Marriage and Maslow: A Worthy Critic?

There's an awful lot of "talk" about marriage these days: gay rights activists, Southern Baptist preachers, same-sex union advocates, etc. Of course, the doctrines and truths of the Word of God are all that will matter in terms of eternity, so, no, I'm not going to enter that fray, here. We know that truth wins in the end. What's interesting, though are the personalities who choose to leave their comments out there in the public.
We could defend the truths of the Scripture by bashing the antagonist, but that's not how I was taught. I grew up studying the Scripture in a manner that encourages me to lovingly convict the unsaved or unchurched in order that they might experience the love, joy and peace that God wants us to experience. How do we turn people back toward what is most beneficial for them, not just spiritually, but physically, as well? Simple, we demonstrate the truths of the Scripture:
Husbands, Hebrews 13:4 reminds us to "let marriage be held in honor among all," and Genesis 24:67 tells us, regarding Isaac, that Rebekah "became his wife, and he loved her." (I found it interesting that the writer of the books of the law saw fit to include Isaac's heart for his wife...excellent). Wives, Peter encourages you to act in such a way that if your husbands get out of line, they will see your life and without one word from you, they will be convicted to change their behavior (1 Pet. 3:1), and Timothy encouraged wives to be faithful, loving, holy, and modest (1 Timothy 2:15 CEV)
But, remember, there will be those who are completely unaware of the beauty of God's divine instruction about marriage and the responsibilities with which both husband and wife have been entrusted. In fact, just this week, a clueless 21-year-old wannabe columnist posted the following article to ThoughtCatalog.com. And while thoughtcatalog.com is not the most reputable location for cold, hard facts, the audible newscast, Umano thought wise to include it in their weekly collection. Yes, that's right: a paid voice actor actually took time to read and record this, so we could all hear it with our weekly news digest. Oh well...read and discern, my brothers and sisters in Christ...read AND discern (oh yeah, and don't be too hard on his grammar). Ugh.


6 Reasons Why Getting Married Isn’t Really That Important AnymoreBy DEREK MARSHALL - OCT. 23, 2013

1.Couples Are Moving In Together
It used to be #forbidden move. But now, couples left and right are moving in with each other before getting the ring–thus, implying that moving in isn’t necessarily even an implication that the ring is a-comin.

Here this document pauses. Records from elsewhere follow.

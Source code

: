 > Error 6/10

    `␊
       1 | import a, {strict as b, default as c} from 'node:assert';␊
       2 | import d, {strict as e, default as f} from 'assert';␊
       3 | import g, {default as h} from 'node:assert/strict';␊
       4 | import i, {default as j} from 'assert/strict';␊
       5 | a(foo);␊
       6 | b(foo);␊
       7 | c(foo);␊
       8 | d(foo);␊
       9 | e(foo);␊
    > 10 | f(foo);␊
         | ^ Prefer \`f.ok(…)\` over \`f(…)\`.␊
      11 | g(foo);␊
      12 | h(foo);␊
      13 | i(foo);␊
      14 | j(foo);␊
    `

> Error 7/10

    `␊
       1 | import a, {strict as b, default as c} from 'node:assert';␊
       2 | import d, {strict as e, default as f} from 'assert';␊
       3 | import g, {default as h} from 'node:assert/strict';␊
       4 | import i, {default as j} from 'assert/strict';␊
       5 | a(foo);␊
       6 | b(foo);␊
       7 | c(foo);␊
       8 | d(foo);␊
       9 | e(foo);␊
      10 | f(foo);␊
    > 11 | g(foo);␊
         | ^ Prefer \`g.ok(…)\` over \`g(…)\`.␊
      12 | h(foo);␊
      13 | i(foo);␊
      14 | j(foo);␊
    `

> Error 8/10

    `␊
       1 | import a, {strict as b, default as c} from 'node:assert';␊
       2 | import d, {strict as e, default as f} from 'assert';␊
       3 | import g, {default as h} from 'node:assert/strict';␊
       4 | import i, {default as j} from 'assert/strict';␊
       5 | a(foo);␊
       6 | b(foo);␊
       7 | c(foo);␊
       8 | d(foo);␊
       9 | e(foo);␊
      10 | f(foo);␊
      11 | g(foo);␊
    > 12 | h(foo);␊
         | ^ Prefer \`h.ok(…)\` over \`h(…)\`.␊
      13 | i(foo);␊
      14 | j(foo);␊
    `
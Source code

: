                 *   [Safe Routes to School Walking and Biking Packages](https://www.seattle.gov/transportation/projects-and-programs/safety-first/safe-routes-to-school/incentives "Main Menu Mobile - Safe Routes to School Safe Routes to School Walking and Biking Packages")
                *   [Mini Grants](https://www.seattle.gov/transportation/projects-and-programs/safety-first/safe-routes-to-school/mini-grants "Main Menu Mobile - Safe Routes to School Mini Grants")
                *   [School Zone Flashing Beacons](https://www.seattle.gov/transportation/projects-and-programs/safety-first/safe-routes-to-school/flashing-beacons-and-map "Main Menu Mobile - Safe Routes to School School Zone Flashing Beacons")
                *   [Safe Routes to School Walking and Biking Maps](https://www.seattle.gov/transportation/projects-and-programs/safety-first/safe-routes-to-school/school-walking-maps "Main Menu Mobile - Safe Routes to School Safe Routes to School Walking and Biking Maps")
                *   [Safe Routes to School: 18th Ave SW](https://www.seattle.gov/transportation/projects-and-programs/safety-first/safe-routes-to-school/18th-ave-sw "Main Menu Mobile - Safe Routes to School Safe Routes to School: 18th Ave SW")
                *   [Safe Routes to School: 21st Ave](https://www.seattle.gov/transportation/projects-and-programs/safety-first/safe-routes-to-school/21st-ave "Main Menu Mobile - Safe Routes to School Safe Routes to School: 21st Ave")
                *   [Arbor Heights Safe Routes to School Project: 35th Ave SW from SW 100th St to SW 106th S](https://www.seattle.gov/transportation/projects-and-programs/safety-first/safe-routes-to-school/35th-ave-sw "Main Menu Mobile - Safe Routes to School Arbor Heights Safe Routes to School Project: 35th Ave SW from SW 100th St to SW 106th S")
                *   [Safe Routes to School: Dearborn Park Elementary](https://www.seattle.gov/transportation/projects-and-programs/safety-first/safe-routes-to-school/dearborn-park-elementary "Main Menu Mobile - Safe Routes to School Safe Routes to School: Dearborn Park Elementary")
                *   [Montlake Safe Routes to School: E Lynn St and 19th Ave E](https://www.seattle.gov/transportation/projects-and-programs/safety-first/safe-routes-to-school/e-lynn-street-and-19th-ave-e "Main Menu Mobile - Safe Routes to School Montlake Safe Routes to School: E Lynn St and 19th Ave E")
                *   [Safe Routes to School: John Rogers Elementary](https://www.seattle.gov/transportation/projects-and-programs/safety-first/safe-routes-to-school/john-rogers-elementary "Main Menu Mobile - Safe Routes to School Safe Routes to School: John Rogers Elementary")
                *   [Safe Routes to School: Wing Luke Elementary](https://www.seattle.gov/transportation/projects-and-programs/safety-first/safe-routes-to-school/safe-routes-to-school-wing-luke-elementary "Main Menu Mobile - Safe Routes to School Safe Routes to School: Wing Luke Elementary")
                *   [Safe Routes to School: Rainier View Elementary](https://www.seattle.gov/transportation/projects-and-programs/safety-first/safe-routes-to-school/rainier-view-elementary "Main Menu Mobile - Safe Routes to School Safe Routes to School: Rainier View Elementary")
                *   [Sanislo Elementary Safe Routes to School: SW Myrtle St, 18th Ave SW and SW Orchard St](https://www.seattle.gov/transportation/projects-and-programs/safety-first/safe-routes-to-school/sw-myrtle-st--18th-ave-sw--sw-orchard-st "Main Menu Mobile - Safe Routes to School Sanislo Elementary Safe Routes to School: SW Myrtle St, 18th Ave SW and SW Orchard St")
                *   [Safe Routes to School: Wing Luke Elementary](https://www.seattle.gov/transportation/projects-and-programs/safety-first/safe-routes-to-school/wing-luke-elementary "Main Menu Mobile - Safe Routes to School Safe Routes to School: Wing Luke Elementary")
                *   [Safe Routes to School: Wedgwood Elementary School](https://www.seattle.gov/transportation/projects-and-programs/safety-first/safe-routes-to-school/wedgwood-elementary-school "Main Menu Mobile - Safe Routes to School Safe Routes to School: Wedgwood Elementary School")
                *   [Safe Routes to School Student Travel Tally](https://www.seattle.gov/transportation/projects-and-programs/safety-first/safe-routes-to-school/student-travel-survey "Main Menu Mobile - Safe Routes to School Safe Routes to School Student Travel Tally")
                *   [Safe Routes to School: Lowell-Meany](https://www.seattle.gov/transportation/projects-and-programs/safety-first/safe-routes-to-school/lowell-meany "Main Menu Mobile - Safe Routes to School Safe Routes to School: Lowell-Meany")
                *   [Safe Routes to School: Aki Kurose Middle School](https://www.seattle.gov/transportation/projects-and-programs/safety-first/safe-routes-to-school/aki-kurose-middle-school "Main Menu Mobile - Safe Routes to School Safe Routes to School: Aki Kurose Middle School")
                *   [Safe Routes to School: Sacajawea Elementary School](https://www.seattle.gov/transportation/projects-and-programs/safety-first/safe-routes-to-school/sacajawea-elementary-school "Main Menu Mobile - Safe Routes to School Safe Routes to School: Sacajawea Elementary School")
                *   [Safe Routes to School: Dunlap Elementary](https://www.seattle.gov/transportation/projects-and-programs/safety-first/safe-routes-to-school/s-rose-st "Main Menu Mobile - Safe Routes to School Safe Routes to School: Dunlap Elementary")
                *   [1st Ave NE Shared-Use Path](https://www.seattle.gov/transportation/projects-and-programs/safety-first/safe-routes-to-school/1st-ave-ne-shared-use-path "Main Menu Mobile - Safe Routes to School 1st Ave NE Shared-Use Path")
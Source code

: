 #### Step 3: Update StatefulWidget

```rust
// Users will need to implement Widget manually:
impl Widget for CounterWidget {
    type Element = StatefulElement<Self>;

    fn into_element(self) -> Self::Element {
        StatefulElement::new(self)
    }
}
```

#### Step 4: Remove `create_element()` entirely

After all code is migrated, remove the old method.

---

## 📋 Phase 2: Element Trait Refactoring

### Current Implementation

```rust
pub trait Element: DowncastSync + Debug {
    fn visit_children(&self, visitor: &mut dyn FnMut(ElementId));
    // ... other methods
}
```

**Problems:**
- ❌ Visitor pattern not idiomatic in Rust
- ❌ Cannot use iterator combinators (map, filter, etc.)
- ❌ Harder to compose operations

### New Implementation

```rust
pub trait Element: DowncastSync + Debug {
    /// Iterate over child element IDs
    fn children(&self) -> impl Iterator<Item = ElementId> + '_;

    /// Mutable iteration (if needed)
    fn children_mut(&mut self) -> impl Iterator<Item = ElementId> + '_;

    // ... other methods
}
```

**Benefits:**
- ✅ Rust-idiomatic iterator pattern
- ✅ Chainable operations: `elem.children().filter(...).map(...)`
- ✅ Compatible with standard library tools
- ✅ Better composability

And moving in together–AKA living with another person you are intimate with–is arguably a bigger step than marriage; you’re implying that no matter what happens, you’re in this for the long haul.
2. The Rise Of Monogamy Haterz
As humans have progressed, they’ve employed their critical thinking skills in a fashion that challenges things people used to never question. Religion mostly, but also monogamy. Which, in addition to being voiced through countless articles on the internet, can be somewhat backed up statistically; as of August over 7.8 million people were paid subscribers to AshleyMadison.com, a website for spouses who wish to cheat on their husbands.
3. It’s No Longer A Necessity
Carrie Bradshaw and general progressivism have made single womanhood significantly more socially acceptable. Being 35 and not needing no man is a lot more OK than it once was. This is a good thing.
4. Openness About Divorce
Again, this is more a function of the statistic than anything else. According to the google search I just conducted, the divorce rate for first marriages in the United States is 41%. People have no choice but to be real about divorce, because the person they’re talking to probably got divorced.
5. The Endless Flood Of Social Media Updates
There’s an old adage that says “because we now have Facebook, nothing is sacred.” Maybe it’s just me, but–when wedding photos become predicated on how many likes they get, the whole thing a feels a little less meaningful.
6. Abraham Maslow
Abraham Maslow is a psychology dude who talks about the hierarchy of needs. It is a pyramid that connotes in order to achieve the item above, you need to have a strong sense of the level you’re currently on. For example, only when you satisfy your basic needs (survival) can you satisfy your safety needs (comfort).
The top item of the period is self-actualization, which translates into the realization of one’s full potential. Maslow notes that autonomy, comfortable acceptance of self, and comfort with solitude are all crucial components of self-actualization. Marriage can sometimes connote dependance on another human, which prohibits one from reach this self-actualized state. A marriage then, can be severely limiting.